(Exercise details) In the records below, some lines hold the word "connections". Copy each of those lines.

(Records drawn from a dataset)
= Beginning of Section =
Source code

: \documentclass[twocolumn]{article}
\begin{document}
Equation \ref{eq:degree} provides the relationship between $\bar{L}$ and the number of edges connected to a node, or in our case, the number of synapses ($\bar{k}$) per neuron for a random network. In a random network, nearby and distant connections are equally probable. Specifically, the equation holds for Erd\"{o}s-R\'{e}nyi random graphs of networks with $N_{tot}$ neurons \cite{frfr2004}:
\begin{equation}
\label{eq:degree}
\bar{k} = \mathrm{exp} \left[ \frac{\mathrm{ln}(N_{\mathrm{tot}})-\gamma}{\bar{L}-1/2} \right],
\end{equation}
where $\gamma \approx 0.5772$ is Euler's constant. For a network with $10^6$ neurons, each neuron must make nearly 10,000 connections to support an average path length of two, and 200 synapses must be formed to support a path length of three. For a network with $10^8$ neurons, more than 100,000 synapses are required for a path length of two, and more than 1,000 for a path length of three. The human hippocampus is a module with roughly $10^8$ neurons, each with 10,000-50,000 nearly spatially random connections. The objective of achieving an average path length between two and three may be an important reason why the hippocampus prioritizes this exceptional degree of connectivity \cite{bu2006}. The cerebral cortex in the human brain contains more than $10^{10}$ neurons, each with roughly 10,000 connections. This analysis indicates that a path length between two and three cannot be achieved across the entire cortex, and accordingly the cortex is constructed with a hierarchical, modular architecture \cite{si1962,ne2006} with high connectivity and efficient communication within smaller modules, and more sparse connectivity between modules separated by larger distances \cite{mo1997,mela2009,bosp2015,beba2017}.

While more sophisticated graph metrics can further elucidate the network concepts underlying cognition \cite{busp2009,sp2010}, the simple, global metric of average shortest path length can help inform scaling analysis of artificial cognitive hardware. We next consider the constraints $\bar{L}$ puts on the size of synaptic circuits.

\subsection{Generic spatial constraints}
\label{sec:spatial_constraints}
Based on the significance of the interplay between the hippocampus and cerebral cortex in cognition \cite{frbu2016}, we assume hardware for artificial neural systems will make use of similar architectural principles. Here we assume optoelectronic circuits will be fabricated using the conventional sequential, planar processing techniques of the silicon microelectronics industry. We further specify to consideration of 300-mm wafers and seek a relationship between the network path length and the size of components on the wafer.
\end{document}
= End of Section =
(Exercise output)
Equation \ref{eq:degree} provides the relationship between $\bar{L}$ and the number of edges connected to a node, or in our case, the number of synapses ($\bar{k}$) per neuron for a random network. In a random network, nearby and distant connections are equally probable. Specifically, the equation holds for Erd\"{o}s-R\'{e}nyi random graphs of networks with $N_{tot}$ neurons \cite{frfr2004}:
where $\gamma \approx 0.5772$ is Euler's constant. For a network with $10^6$ neurons, each neuron must make nearly 10,000 connections to support an average path length of two, and 200 synapses must be formed to support a path length of three. For a network with $10^8$ neurons, more than 100,000 synapses are required for a path length of two, and more than 1,000 for a path length of three. The human hippocampus is a module with roughly $10^8$ neurons, each with 10,000-50,000 nearly spatially random connections. The objective of achieving an average path length between two and three may be an important reason why the hippocampus prioritizes this exceptional degree of connectivity \cite{bu2006}. The cerebral cortex in the human brain contains more than $10^{10}$ neurons, each with roughly 10,000 connections. This analysis indicates that a path length between two and three cannot be achieved across the entire cortex, and accordingly the cortex is constructed with a hierarchical, modular architecture \cite{si1962,ne2006} with high connectivity and efficient communication within smaller modules, and more sparse connectivity between modules separated by larger distances \cite{mo1997,mela2009,bosp2015,beba2017}.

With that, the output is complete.